You need to find the answers to many questions to determine your goal from a high-level perspective, and to specify the details and the people involved to meet that goal. Use the following questions as a starting point:
- What is the scope of the approval process? (Planning process? Month-end consolidation process?)
- What symbols in your application database need to be included? How many levels down?
- Who are the people who input data?
- Who are the people who approve data at various levels?
- What is the chain of command? Does it exactly mimic one of your application dimensions (often ENTITIES)?
- Do you want to enforce the chain of command, or will you allow overrides if necessary?

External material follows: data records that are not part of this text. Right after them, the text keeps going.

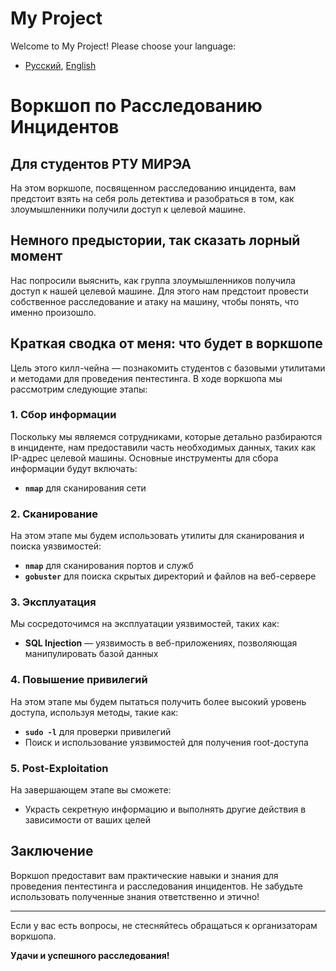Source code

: # My Project

Welcome to My Project! Please choose your language:

- [Русский](README.md), [English](README-en.md)
# Воркшоп по Расследованию Инцидентов

## Для студентов РТУ МИРЭА

На этом воркшопе, посвященном расследованию инцидента, вам предстоит взять на себя роль детектива и разобраться в том, как злоумышленники получили доступ к целевой машине.

## Немного предыстории, так сказать лорный момент

Нас попросили выяснить, как группа злоумышленников получила доступ к нашей целевой машине. Для этого нам предстоит провести собственное расследование и атаку на машину, чтобы понять, что именно произошло.

## Краткая сводка от меня: что будет в воркшопе

Цель этого килл-чейна — познакомить студентов с базовыми утилитами и методами для проведения пентестинга. В ходе воркшопа мы рассмотрим следующие этапы:

### 1. Сбор информации

Поскольку мы являемся сотрудниками, которые детально разбираются в инциденте, нам предоставили часть необходимых данных, таких как IP-адрес целевой машины. Основные инструменты для сбора информации будут включать:

- **`nmap`** для сканирования сети

### 2. Сканирование

На этом этапе мы будем использовать утилиты для сканирования и поиска уязвимостей:

- **`nmap`** для сканирования портов и служб
- **`gobuster`** для поиска скрытых директорий и файлов на веб-сервере

### 3. Эксплуатация

Мы сосредоточимся на эксплуатации уязвимостей, таких как:

- **SQL Injection** — уязвимость в веб-приложениях, позволяющая манипулировать базой данных

### 4. Повышение привилегий

На этом этапе мы будем пытаться получить более высокий уровень доступа, используя методы, такие как:

- **`sudo -l`** для проверки привилегий
- Поиск и использование уязвимостей для получения root-доступа

### 5. Post-Exploitation

На завершающем этапе вы сможете:

- Украсть секретную информацию и выполнять другие действия в зависимости от ваших целей

## Заключение

Воркшоп предоставит вам практические навыки и знания для проведения пентестинга и расследования инцидентов. Не забудьте использовать полученные знания ответственно и этично!

---

Если у вас есть вопросы, не стесняйтесь обращаться к организаторам воркшопа.

**Удачи и успешного расследования!**
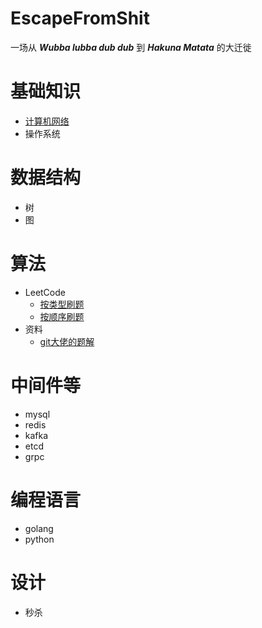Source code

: # EscapeFromShit

一场从 ***Wubba lubba dub dub*** 到 ***Hakuna Matata*** 的大迁徙

# 基础知识
- [计算机网络](/net/net_readme.md)
- 操作系统

# 数据结构
- 树
- 图

# 算法
- LeetCode
    - [按类型刷题](/algorithm/leetcode_type_list.md)
    - [按顺序刷题](/algorithm/leetcode_inorder_list.md)
- 资料
    - [git大佬的题解](https://github.com/kylesliu/awesome-golang-leetcode)

# 中间件等
- mysql
- redis
- kafka
- etcd
- grpc

# 编程语言
- golang
- python

# 设计
- 秒杀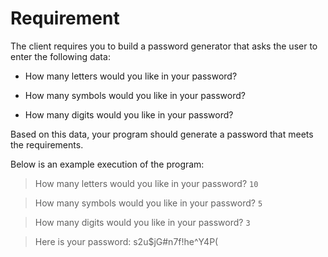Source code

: # Requirement

The client requires you to build a password generator that asks the user to enter the following data:

- How many letters would you like in your password?

- How many symbols would you like in your password?

- How many digits would you like in your password?

Based on this data, your program should generate a password that meets the requirements.


Below is an example execution of the program:
> How many letters would you like in your password? `10`

> How many symbols would you like in your password? `5`

> How many digits would you like in your password? `3`

> Here is your password: s2u$jG#n7f!he^Y4P(

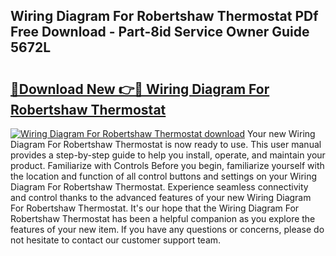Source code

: ## Wiring Diagram For Robertshaw Thermostat PDf Free Download - Part-8id Service Owner Guide 5672L

# <h2><a href="http://dfjk25.blite.top/?on=Wiring+Diagram+For+Robertshaw+Thermostat">🔗Download New 👉🔴 Wiring Diagram For Robertshaw Thermostat</a></h2>

[![Wiring Diagram For Robertshaw Thermostat download](https://i.imgur.com/lujVjoI.png)](http://dfjk25.blite.top/?on=Wiring+Diagram+For+Robertshaw+Thermostat)
Your new Wiring Diagram For Robertshaw Thermostat is now ready to use. This user manual provides a step-by-step guide to help you install, operate, and maintain your product. Familiarize with Controls Before you begin, familiarize yourself with the location and function of all control buttons and settings on your Wiring Diagram For Robertshaw Thermostat. Experience seamless connectivity and control thanks to the advanced features of your new Wiring Diagram For Robertshaw Thermostat. It's our hope that the Wiring Diagram For Robertshaw Thermostat has been a helpful companion as you explore the features of your new item. If you have any questions or concerns, please do not hesitate to contact our customer support team.
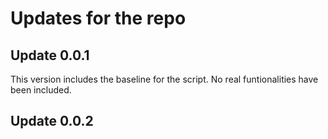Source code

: # Updates for the repo

## Update 0.0.1
This version includes the baseline for the script. No real funtionalities have been included.

## Update 0.0.2
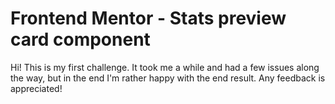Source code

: # Frontend Mentor - Stats preview card component

Hi! This is my first challenge. It took me a while and had a few issues along the way, but in the end I'm rather happy with the end result. Any feedback is appreciated! 
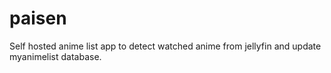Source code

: # paisen
Self hosted anime list app to detect watched anime from jellyfin and update myanimelist database.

- Do you want Approvers to be able to view reports on the submitted data before they make any decisions? If so, do you have an existing report template to associate with Data Areas in this process?
Strategies
You do not always have to fit an entire business process (for example an Annual Business Plan), within one approval process. One business process can be broken down into multiple approval processes for logistical or practical reasons. Although not technically linked, the multiple approval processes would be treated as one multi-phase business process. As System administrator, you would be responsible for activating and deactivating each process at the appropriate times.
If one of your business processes is very long and complex, you can break it down into one main high-level and many smaller lower-level approval processes. Each low-level process would be activated or deactivated at appropriate times, while each of the main process steps could be made to represent the completion of each low-level process, so that the progress of the process as a whole could be made easier to view and interpret by the management or by the user population as a whole.
Your Corporate Finance group may prepopulate some data before a process can even begin or may populate some other data after the end-user input phase is complete (for example, corporate overhead allocations or shared services allocations). In some cases, it may not be necessary or practical to include such early and late steps within the approval process itself.